Archive for February 2007

More on OpenID, FOAF, and Trackback

Dmitry Shecthman, who knows more about OpenID than I do, doesn’t get why OpenID is important to making FOAF the validation route for Trackback. Here’s my thinking, which has a 90% chance of being wrong (based on historical averages):

FOAF looks like this:

<foaf:Person>  <foaf:name>Leigh Dodds</foaf:name>  <foaf:firstName>Leigh</foaf:firstName>  <foaf:surname>Dodds</foaf:surname>  <foaf:mbox_sha1sum>71b88e951cb5f07518d69e5bb49a45100fbc3ca5</foaf:mbox_sha1sum>  <foaf:knows>   <foaf:Person>    <foaf:name>Dan Brickley</foaf:name>    <foaf:mbox_sha1sum>241021fb0e6289f92815fc210f9e9137262c252e</foaf:mbox_sha1sum>    <rdfs:seeAlso      rdf:resource="http://rdfweb.org/people/danbri/foaf.rdf"/>   </foaf:Person>  </foaf:knows> </foaf:Person> 

Which essentially says:

And one would expect this to be part of a file created by Leigh Dodd and sitting in his Website (perhaps at www.leighdodds.com/foaf.rdf) Given that Leigh created that file, one would think that Leigh would be willing to have his Trackback server automatically create links to Dan’s comments regarding Leigh’s blogposts (i.e., Dan is trusted by Leigh).

So, a Web of FOAF files (n.b. <rdfs:seeAlso>) defines a social network graph and part of my premise is that anyone within a few degrees of separation from me could be trusted to – oh I can’t resist  — “Foafback.”

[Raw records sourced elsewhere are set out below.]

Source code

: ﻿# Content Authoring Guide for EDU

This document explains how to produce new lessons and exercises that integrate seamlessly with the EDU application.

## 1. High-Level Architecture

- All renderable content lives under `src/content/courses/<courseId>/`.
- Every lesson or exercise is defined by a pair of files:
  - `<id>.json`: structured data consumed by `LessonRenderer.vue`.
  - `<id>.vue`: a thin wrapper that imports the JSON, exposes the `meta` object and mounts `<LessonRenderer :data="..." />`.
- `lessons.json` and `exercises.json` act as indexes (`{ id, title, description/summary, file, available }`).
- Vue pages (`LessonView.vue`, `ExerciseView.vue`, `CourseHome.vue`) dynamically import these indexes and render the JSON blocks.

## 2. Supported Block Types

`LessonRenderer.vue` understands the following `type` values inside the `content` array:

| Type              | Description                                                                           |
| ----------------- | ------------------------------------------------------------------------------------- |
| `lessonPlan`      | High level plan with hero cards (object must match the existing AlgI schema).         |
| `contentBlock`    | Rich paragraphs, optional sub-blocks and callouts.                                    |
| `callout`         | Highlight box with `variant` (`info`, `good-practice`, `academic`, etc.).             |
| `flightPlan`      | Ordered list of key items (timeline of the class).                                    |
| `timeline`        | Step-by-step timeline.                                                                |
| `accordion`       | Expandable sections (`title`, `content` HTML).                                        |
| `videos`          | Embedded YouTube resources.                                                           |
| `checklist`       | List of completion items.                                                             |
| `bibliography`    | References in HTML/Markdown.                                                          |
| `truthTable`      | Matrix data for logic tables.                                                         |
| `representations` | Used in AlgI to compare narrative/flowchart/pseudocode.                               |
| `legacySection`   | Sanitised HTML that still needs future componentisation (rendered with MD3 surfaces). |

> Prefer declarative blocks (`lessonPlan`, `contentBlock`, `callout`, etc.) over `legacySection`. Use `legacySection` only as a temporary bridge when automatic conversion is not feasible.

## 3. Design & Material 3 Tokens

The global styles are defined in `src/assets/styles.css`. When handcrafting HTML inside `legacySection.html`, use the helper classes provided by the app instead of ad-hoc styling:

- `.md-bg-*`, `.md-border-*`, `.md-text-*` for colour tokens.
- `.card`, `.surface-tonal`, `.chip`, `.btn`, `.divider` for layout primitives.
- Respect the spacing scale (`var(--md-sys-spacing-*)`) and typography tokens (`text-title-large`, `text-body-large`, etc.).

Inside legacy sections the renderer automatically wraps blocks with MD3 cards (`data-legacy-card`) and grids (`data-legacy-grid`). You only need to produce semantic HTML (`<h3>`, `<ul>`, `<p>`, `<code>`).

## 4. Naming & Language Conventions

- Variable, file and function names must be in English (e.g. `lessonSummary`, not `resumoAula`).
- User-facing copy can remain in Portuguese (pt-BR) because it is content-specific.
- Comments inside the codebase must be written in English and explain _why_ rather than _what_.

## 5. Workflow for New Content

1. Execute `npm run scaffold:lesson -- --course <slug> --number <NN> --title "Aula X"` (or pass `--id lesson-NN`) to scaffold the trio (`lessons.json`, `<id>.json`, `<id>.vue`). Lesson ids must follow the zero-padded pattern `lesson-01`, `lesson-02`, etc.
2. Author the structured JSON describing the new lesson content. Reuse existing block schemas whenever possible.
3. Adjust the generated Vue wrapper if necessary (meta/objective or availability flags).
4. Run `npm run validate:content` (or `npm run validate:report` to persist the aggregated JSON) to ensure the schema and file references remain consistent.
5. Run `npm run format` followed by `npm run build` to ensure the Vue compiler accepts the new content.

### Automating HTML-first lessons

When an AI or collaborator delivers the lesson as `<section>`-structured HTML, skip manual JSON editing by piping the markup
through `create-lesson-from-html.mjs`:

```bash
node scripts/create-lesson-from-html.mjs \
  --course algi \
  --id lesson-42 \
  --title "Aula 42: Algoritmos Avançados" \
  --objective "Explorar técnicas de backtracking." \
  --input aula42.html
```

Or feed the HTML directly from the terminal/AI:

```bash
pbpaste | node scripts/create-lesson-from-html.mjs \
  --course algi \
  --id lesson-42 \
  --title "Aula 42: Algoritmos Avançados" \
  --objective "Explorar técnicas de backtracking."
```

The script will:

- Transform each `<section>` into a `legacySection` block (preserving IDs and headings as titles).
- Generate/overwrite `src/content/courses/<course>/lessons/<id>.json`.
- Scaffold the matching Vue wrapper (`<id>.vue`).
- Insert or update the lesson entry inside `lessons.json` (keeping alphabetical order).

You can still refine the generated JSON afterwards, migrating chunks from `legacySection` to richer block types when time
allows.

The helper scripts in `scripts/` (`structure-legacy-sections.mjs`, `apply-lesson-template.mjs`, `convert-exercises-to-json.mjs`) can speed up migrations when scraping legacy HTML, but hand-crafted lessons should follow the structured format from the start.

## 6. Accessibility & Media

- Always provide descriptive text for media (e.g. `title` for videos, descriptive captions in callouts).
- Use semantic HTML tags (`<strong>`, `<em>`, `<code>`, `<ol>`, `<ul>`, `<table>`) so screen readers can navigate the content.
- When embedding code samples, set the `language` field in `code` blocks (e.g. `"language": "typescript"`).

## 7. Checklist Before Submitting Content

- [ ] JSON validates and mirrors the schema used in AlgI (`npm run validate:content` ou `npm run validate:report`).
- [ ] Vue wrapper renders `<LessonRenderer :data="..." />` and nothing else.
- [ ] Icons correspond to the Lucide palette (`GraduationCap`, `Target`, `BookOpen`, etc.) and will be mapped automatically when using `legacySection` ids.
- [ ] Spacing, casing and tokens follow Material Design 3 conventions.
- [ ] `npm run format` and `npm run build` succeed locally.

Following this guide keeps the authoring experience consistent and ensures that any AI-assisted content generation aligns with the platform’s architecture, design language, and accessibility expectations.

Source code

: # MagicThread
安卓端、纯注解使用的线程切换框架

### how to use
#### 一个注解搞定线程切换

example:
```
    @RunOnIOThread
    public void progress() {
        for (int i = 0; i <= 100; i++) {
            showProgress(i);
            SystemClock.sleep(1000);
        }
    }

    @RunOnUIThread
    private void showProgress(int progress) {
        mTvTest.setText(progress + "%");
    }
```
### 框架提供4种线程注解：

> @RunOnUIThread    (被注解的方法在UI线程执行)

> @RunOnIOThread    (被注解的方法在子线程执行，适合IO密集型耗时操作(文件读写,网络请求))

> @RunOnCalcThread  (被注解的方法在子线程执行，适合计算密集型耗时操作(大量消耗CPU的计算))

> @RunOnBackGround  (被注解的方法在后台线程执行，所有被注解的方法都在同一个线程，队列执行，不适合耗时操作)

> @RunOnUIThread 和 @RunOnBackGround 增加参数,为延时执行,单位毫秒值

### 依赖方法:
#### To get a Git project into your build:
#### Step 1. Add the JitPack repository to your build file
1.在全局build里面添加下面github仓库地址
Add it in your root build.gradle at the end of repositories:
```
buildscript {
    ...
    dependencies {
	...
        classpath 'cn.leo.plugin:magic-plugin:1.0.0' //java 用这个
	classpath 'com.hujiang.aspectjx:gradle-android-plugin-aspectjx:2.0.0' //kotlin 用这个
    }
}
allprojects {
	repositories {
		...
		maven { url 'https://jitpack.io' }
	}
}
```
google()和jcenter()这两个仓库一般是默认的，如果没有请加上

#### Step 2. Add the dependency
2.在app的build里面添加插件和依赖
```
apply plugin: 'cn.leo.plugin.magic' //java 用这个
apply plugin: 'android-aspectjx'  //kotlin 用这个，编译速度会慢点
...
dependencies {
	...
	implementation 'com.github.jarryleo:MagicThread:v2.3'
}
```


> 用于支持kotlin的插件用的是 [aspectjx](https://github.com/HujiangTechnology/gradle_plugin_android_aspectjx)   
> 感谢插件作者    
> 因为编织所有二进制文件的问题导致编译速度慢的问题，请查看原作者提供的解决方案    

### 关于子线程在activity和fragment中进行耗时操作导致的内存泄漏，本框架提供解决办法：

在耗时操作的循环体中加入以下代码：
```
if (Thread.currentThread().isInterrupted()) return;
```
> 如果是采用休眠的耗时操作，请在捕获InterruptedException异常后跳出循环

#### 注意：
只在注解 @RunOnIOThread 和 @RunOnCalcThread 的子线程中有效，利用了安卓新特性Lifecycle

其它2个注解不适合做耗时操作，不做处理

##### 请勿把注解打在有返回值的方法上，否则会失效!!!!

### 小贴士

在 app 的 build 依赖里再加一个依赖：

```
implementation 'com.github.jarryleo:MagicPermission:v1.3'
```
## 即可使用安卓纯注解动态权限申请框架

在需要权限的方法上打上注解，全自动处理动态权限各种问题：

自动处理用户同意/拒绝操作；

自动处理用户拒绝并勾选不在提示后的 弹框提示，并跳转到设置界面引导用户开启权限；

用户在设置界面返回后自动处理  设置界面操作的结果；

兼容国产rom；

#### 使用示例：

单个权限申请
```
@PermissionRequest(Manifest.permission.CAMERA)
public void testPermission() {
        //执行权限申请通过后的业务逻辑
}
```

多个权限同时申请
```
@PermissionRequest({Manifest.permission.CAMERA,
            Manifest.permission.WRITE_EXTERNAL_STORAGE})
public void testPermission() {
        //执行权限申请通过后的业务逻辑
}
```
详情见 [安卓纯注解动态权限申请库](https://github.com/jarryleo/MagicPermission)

So my first cut at a new Foafback software would be one that receives a Trackback post of this form:

POST http://www.example.com/foafback/5  Content-Type: application/x-www-form-urlencoded; charset=utf-8 title=Foo+Bar&url=http://www.bar.com/&excerpt=My+Excerpt&blog_name=Foo;postedBy=Dan+Brickley 

And looks up Dan Brickley in Leigh’s FOAF file and says “Oh yeah, Dan! Swell!” Except, of course, the value of postedBy can’t possibly be “Dan Brickley” or dbrickley@rdfweb.org or even Dan’s mbox_sha1sum because spammers are going to figure out the Websites of those doing Foafbacks to your site and they will easily guess any publicly available identifier of those wishing to perform Foafbacks.

Therefore, I think you need an arbiter of identity; you need a service that Leigh’s Foafback server and Dan’s Foafback pinger can use to silently-after-the-first-time validate the identity of the person doing the posting.

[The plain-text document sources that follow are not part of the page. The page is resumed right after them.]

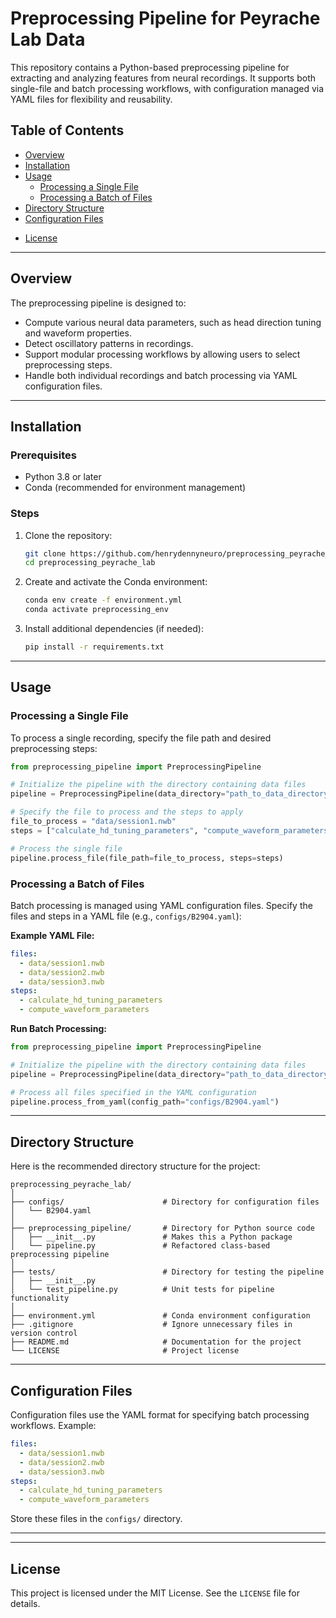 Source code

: # Preprocessing Pipeline for Peyrache Lab Data

This repository contains a Python-based preprocessing pipeline for extracting and analyzing features from neural recordings. It supports both single-file and batch processing workflows, with configuration managed via YAML files for flexibility and reusability.

## Table of Contents

- [Overview](#overview)
- [Installation](#installation)
- [Usage](#usage)
  - [Processing a Single File](#processing-a-single-file)
  - [Processing a Batch of Files](#processing-a-batch-of-files)
- [Directory Structure](#directory-structure)
- [Configuration Files](#configuration-files)
<!--
- [Contributing](#contributing)
-->
- [License](#license)

---

## Overview

The preprocessing pipeline is designed to:
- Compute various neural data parameters, such as head direction tuning and waveform properties.
- Detect oscillatory patterns in recordings.
- Support modular processing workflows by allowing users to select preprocessing steps.
- Handle both individual recordings and batch processing via YAML configuration files.

---

## Installation

### Prerequisites

- Python 3.8 or later
- Conda (recommended for environment management)

### Steps

1. Clone the repository:
   ```bash
   git clone https://github.com/henrydennyneuro/preprocessing_peyrache_lab.git
   cd preprocessing_peyrache_lab
   ```

2. Create and activate the Conda environment:
   ```bash
   conda env create -f environment.yml
   conda activate preprocessing_env
   ```

3. Install additional dependencies (if needed):
   ```bash
   pip install -r requirements.txt
   ```

---

## Usage

### Processing a Single File

To process a single recording, specify the file path and desired preprocessing steps:

```python
from preprocessing_pipeline import PreprocessingPipeline

# Initialize the pipeline with the directory containing data files
pipeline = PreprocessingPipeline(data_directory="path_to_data_directory")

# Specify the file to process and the steps to apply
file_to_process = "data/session1.nwb"
steps = ["calculate_hd_tuning_parameters", "compute_waveform_parameters"]

# Process the single file
pipeline.process_file(file_path=file_to_process, steps=steps)
```

### Processing a Batch of Files

Batch processing is managed using YAML configuration files. Specify the files and steps in a YAML file (e.g., `configs/B2904.yaml`):

**Example YAML File:**
```yaml
files:
  - data/session1.nwb
  - data/session2.nwb
  - data/session3.nwb
steps:
  - calculate_hd_tuning_parameters
  - compute_waveform_parameters
```

**Run Batch Processing:**

```python
from preprocessing_pipeline import PreprocessingPipeline

# Initialize the pipeline with the directory containing data files
pipeline = PreprocessingPipeline(data_directory="path_to_data_directory")

# Process all files specified in the YAML configuration
pipeline.process_from_yaml(config_path="configs/B2904.yaml")
```

---

## Directory Structure

Here is the recommended directory structure for the project:

```
preprocessing_peyrache_lab/
│
├── configs/                      # Directory for configuration files
│   └── B2904.yaml
│
├── preprocessing_pipeline/       # Directory for Python source code
│   ├── __init__.py               # Makes this a Python package
│   └── pipeline.py               # Refactored class-based preprocessing pipeline
│
├── tests/                        # Directory for testing the pipeline
│   ├── __init__.py
│   └── test_pipeline.py          # Unit tests for pipeline functionality
│
├── environment.yml               # Conda environment configuration
├── .gitignore                    # Ignore unnecessary files in version control
├── README.md                     # Documentation for the project
└── LICENSE                       # Project license
```

---

## Configuration Files

Configuration files use the YAML format for specifying batch processing workflows. Example:

```yaml
files:
  - data/session1.nwb
  - data/session2.nwb
  - data/session3.nwb
steps:
  - calculate_hd_tuning_parameters
  - compute_waveform_parameters
```

Store these files in the `configs/` directory.

---
<!-- This section is hidden and will not appear in the rendered README
This text will not be shown in the rendered README.

## Contributing

We welcome contributions to improve this project! To contribute:

1. Fork the repository.
2. Create a feature branch:
   ```bash
   git checkout -b feature_branch
   ```
3. Commit your changes:
   ```bash
   git commit -m "Add feature"
   ```
4. Push to your branch:
   ```bash
   git push origin feature_branch
   ```
5. Create a pull request.

-->
---

## License

This project is licensed under the MIT License. See the `LICENSE` file for details.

The second cut at a new Foafback server works like this: The first time that Dan trys to Foafback to Leigh’s site, he is redirected to Dan’s OpenID provider (I think that’s the term), logs in, and is told “www.leighdodds.com is requesting your email address” and Dan clicks “Okay, now and forever.”

Leigh’s Foafback server then receives OpenID credentials and a Foafback post (sans postedBy because the email of the person whose logged in is actually coming from the OpenID provider, not from the person performing the Trackback). Leigh’s Foafback server validates that the OpenID identity (i.e., Dan’s persona) is in the trust zone (i.e., can be reached via FOAF) and automatically generates a link.

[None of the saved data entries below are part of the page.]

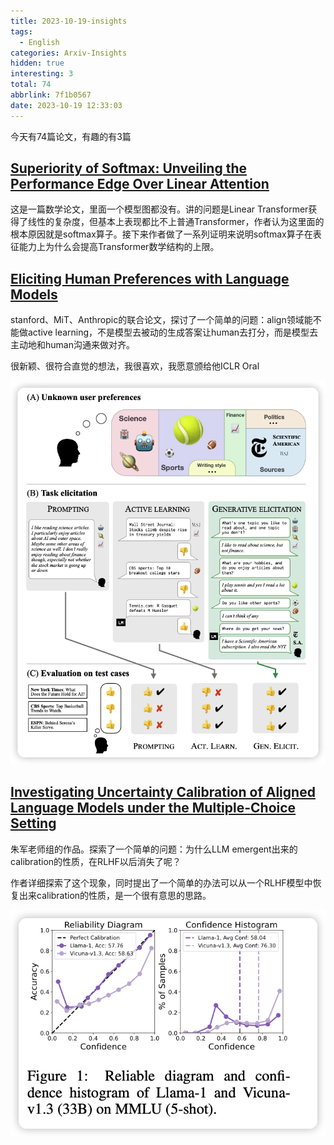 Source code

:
 ```yaml
---
title: 2023-10-19-insights
tags:
  - English
categories: Arxiv-Insights
hidden: true
interesting: 3
total: 74
abbrlink: 7f1b0567
date: 2023-10-19 12:33:03
---
```


今天有74篇论文，有趣的有3篇

## [Superiority of Softmax: Unveiling the Performance Edge Over Linear Attention](https://arxiv.org/pdf/2310.11685.pdf)

这是一篇数学论文，里面一个模型图都没有。讲的问题是Linear Transformer获得了线性的复杂度，但基本上表现都比不上普通Transformer，作者认为这里面的根本原因就是softmax算子。接下来作者做了一系列证明来说明softmax算子在表征能力上为什么会提高Transformer数学结构的上限。





## [Eliciting Human Preferences with Language Models](https://arxiv.org/pdf/2310.11589.pdf)

stanford、MiT、Anthropic的联合论文，探讨了一个简单的问题：align领域能不能做active learning，不是模型去被动的生成答案让human去打分，而是模型去主动地和human沟通来做对齐。

很新颖、很符合直觉的想法，我很喜欢，我愿意颁给他ICLR Oral

<img src="../../files/images/arxiv-insights/2023-10-19/elicit.png">



## [Investigating Uncertainty Calibration of Aligned Language Models under the Multiple-Choice Setting](https://arxiv.org/pdf/2310.11732.pdf)

朱军老师组的作品。探索了一个简单的问题：为什么LLM emergent出来的calibration的性质，在RLHF以后消失了呢？

作者详细探索了这个现象，同时提出了一个简单的办法可以从一个RLHF模型中恢复出来calibration的性质，是一个很有意思的思路。

<img src="../../files/images/arxiv-insights/2023-10-19/calibration.png">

So that’s why I think you need OpenID.

Now, since I went to the bother of showing what a Trackback post actually looks like, I guess I should state the obvious, which is that the onus of calculating the FOAF graph ought not to be on Leigh (the original blogger) but on Dan, the Foafbacker. The Foafback pinger needs to include the route by which the poster is asserting a relationship (a list of FOAF URIs ought to suffice). The Foafback server needs to verify that route (at least once, but I can well imagine the admin software saying “These people have tracked back to you; include them in your FOAF?”).

Spammers will subvert Overly Trusting Ted with second-order attacks (“Hey, love your site!” from “new friend” cutegirl15, whose FOAF is 10,000 phentermine sites) and there’s little that can be done about that. But the list of targets for the spammers real purpose (which is to get links to their phentermine sites posted on high-traffic blogs) is limited to those in Ted’s FOAF file. But of course Ted asserts that he knows Dave Winer, Robert Scoble, and Cory Doctorow, so the spammers have a target. But if the spammers link indiscriminantly to outbound links, they’re already at 3 degrees of separation (Ted-cutegirl15-phentermine) and, of course, Ted won’t validate (since Winer, Scoble, and Doctorow don’t have Ted in their FOAF files). So the spammers wise up and validate the route to the potential target by checking the potential target FOAFs. But by validating along the directed graph, this severely limits the speed by which spammers can propagate “out” from Ted’s trust zone (assuming that those in the top 1/2 of 1% of the blogging power curve don’t become superpropagators by allowing six-degree-of-separation Foafbacks).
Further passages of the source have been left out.